Speedway Miramichi
- Coordinates: 47°02′20″N 65°31′44″W﻿ / ﻿47.0390°N 65.5290°W
- Capacity: 2500
- Owner: Jason Carnahan David Neilson
- Former names: Douglastown Speedway McKay's Speedway Williston Speedway Miramichi Speedway Miramichi Raceway Miramichi City Speedway
- Major events: Coors Light Sportsman 125 Demolition events
- Website: http://speedwaymiramichi.ca/Speedway_Miramichi/Speedway_Miramichi.html
- Surface: Asphalt
- Length: 0.31 mi (0.50 km)
- Turns: 4
- Banking: Turn 1–2 10°, Turn 3–4 8°

= Speedway Miramichi =

Racing venue in Miramichi, New Brunswick

Speedway Miramichi is a 1/3-mile short track located in Miramichi, New Brunswick.
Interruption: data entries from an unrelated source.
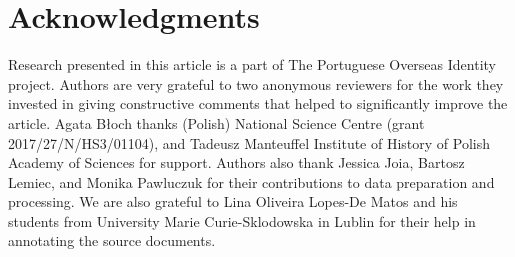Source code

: \documentclass{article}
\begin{document}
\section*{Acknowledgments}
Research presented in this article is a part of The Portuguese Overseas Identity project. Authors are very grateful to two anonymous reviewers for the work they invested in giving constructive comments that helped to significantly improve the article.  Agata Błoch thanks (Polish) National Science Centre (grant 2017/27/N/HS3/01104), and Tadeusz Manteuffel Institute of History of Polish Academy of Sciences for support. Authors also thank Jessica Joia, Bartosz Lemiec, and Monika Pawluczuk for their contributions to data preparation and processing. We are also  grateful to Lina Oliveira Lopes-De Matos and his students from University Marie Curie-Sklodowska in Lublin for their help in annotating the source documents. 


  

\end{document}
The track originally opened as a dirt track called Douglastown Speedway but was paved in 1968. The track closed a few years after opening in 1974. The track was reopened as Williston Speedway. The track ran races with large crowds for years as the track continued improvements. The track also went through several name changes including McKay's Speedway and Miramichi Speedway. In 1997 the track was sold to Reg Tozer and renamed Miramichi City Speedway. Shortly after, the track started running demolition events instead of stock car racing. The track shut down following the 2009 season. The track sat dormant for two seasons with the exception of one race weekend in September each year. In late 2011, the track was sold to Jason Carnahan and David Neilson. The owners renamed the track Speedway Miramichi and have made continuous improvements to the facility, which is currently running 5–6 races per season. The track once had a well known sportsman race called the Brunswick 100.